Welcome to Follow-Up Friday!

By this time, you know the drill. Follow-Up Friday is a chance for us to revisit the subjects of previous posts and bring the PuzzleNation audience up to speed on all things puzzly.

And today, I’m returning to the subject of big international puzzle events!

A few weeks ago, the UK Puzzle Association hosted the 2016 UK Sudoku Championship. And this weekend, they’ve got another major puzzle event in store for puzzlers worldwide: The 2016 UK Puzzle Championship!

The event spans June 24 through June 27, and chairman Alan O’Donnell of the UK Puzzle Association sent out the Instruction Booklet for this year’s event a few days ago, continuing a string of major puzzle events in Europe and across the world.

Although the UK Puzzle Championship is only open to competitors from the UK — with the top two earning a place on the UK team for the 2016 World Puzzle Championship — international players are welcome to test their puzzly mettle as guest solvers.

But even if most PuzzleNationers aren’t eligible to compete, you can still enjoy the challenge of some topnotch puzzles. Let’s take a look at some of the diabolical puzzles they’ve cooked up for this year’s event!

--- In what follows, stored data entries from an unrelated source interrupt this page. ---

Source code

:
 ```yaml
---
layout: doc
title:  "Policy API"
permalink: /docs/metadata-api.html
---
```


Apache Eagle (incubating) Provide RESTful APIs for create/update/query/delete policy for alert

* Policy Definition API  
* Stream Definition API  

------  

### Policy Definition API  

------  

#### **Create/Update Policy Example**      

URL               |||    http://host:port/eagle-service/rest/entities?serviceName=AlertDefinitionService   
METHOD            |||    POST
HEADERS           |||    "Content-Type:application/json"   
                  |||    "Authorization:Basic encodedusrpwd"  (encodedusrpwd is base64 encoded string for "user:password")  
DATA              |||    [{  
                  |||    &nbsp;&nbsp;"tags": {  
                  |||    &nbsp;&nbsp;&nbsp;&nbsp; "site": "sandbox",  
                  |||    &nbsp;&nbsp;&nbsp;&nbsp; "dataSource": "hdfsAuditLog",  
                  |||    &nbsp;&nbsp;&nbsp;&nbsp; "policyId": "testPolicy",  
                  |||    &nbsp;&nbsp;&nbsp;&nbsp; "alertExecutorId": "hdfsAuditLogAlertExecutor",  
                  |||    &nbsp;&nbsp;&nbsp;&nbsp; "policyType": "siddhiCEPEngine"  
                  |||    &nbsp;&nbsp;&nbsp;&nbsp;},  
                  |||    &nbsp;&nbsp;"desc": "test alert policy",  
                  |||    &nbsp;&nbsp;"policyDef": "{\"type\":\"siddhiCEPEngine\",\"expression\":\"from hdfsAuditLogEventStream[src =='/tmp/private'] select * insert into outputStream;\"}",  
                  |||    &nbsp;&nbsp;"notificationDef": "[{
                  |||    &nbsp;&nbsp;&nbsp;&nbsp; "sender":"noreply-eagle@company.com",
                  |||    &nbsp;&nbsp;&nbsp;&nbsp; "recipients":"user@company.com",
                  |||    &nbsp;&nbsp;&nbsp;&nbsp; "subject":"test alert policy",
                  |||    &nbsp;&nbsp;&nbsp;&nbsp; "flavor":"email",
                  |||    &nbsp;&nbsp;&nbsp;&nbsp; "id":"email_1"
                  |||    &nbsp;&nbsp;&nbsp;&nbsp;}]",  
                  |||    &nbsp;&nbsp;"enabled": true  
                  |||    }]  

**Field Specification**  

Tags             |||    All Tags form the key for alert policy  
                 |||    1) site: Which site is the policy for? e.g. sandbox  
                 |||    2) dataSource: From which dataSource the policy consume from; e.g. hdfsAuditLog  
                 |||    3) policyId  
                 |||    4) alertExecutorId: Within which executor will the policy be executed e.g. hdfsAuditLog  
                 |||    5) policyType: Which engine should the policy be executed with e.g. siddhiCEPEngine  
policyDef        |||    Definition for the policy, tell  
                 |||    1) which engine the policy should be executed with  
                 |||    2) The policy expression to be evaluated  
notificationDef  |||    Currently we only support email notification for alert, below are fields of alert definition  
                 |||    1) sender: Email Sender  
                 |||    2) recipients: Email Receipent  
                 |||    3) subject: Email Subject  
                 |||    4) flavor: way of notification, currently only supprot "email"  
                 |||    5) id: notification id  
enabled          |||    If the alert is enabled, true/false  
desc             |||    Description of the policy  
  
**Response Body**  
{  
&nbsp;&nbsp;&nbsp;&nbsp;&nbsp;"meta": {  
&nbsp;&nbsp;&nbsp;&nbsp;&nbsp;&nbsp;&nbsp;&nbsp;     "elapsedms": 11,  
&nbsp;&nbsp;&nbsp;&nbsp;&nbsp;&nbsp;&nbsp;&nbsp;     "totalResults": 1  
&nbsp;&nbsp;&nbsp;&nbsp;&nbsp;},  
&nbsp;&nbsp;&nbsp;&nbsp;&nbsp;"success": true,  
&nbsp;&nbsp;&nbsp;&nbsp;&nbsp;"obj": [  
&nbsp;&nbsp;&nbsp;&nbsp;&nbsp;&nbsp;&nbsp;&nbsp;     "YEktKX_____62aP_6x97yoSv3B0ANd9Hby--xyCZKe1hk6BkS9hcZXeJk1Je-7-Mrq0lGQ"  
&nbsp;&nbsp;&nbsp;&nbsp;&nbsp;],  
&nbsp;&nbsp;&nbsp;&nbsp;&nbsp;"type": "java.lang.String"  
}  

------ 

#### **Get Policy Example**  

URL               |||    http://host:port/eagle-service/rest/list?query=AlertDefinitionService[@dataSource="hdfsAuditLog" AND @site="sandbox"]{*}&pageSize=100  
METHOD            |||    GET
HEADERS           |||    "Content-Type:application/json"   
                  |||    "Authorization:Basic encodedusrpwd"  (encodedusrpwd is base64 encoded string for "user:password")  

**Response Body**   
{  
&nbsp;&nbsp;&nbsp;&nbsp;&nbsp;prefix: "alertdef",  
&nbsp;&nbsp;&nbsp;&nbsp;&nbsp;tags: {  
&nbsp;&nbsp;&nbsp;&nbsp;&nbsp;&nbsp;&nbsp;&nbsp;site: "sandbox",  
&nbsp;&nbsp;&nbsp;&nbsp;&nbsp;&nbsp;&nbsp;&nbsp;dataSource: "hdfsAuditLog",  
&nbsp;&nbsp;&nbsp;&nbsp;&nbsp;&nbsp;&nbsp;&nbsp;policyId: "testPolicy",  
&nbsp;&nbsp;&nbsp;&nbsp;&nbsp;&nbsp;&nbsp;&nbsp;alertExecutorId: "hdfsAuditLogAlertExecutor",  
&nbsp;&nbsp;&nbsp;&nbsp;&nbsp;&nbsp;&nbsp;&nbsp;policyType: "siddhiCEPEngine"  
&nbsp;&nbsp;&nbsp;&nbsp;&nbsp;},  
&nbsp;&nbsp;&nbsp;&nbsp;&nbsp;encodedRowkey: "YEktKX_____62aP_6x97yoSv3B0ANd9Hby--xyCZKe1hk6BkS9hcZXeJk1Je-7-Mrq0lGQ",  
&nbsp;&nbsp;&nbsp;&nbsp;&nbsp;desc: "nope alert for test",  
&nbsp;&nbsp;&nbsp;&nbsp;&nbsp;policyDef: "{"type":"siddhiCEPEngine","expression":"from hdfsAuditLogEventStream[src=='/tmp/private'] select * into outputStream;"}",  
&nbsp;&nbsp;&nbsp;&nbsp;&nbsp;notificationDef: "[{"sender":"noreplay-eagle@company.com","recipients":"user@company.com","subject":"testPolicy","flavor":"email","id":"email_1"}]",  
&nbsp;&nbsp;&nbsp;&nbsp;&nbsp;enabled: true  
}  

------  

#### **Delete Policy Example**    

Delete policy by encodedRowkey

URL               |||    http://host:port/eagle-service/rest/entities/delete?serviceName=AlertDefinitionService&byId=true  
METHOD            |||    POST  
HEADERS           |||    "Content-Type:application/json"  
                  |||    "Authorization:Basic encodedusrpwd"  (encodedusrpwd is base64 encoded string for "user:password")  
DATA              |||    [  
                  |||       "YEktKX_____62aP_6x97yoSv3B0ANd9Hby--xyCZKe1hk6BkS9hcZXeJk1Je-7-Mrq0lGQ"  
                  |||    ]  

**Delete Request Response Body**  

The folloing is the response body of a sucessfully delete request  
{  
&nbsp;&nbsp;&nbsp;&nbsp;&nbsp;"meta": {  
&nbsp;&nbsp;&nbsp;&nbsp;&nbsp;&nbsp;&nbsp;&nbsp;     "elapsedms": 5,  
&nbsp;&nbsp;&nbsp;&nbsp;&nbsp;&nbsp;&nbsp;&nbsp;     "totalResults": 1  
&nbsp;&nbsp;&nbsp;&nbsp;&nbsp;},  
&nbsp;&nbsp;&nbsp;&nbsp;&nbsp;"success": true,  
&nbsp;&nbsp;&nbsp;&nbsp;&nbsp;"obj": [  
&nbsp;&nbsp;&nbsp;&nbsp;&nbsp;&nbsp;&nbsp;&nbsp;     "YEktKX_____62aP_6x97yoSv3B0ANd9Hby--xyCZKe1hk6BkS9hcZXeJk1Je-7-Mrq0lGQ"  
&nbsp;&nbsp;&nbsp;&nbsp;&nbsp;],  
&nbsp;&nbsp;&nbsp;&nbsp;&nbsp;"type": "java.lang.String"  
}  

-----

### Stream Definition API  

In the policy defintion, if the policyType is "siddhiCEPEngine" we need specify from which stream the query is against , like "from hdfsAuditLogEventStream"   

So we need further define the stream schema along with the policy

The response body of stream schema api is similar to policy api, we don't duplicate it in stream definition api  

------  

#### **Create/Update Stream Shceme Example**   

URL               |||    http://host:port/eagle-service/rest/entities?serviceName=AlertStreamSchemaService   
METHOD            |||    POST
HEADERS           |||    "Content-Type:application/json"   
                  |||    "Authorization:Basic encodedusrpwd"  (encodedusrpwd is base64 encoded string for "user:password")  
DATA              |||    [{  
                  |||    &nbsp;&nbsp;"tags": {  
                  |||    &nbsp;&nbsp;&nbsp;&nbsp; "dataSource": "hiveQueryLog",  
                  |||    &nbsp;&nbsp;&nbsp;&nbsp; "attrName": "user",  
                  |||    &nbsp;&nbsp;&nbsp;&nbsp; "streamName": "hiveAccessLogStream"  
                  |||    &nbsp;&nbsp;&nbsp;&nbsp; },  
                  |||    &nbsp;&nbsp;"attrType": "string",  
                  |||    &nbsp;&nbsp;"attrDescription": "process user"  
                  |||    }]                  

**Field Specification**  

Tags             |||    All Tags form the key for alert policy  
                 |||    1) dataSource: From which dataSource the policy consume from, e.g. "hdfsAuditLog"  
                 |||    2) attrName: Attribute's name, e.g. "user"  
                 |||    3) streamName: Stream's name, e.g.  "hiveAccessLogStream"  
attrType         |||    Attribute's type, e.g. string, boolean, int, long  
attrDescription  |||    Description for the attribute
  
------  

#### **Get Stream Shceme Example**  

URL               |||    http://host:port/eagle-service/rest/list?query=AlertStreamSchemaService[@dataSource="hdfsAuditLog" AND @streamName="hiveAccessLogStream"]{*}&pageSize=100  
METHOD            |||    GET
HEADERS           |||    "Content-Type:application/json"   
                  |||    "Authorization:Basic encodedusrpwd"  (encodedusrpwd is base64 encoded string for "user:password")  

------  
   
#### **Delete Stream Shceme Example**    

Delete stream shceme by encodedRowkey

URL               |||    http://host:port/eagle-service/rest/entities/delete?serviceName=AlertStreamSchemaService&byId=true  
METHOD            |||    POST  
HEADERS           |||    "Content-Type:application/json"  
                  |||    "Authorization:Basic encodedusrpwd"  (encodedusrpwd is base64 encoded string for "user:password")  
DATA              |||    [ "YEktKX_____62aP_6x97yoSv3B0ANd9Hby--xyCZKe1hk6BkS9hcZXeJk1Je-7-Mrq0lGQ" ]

This Banknotes puzzle sets the tone for much of the Instruction Booklet to come, offering a number-placement puzzle with clues outside the grid. In this case, you have different valued 3×1 “banknotes” to place in the grid, and their total values add up to the numbers outside a given row or column.

So this is a bit like the game Battleship, except with different valued ships instead of different sized ones.

Here we have a more traditional Fill-In puzzle, but with an nontraditional grid shape. This one is all about efficient word placement.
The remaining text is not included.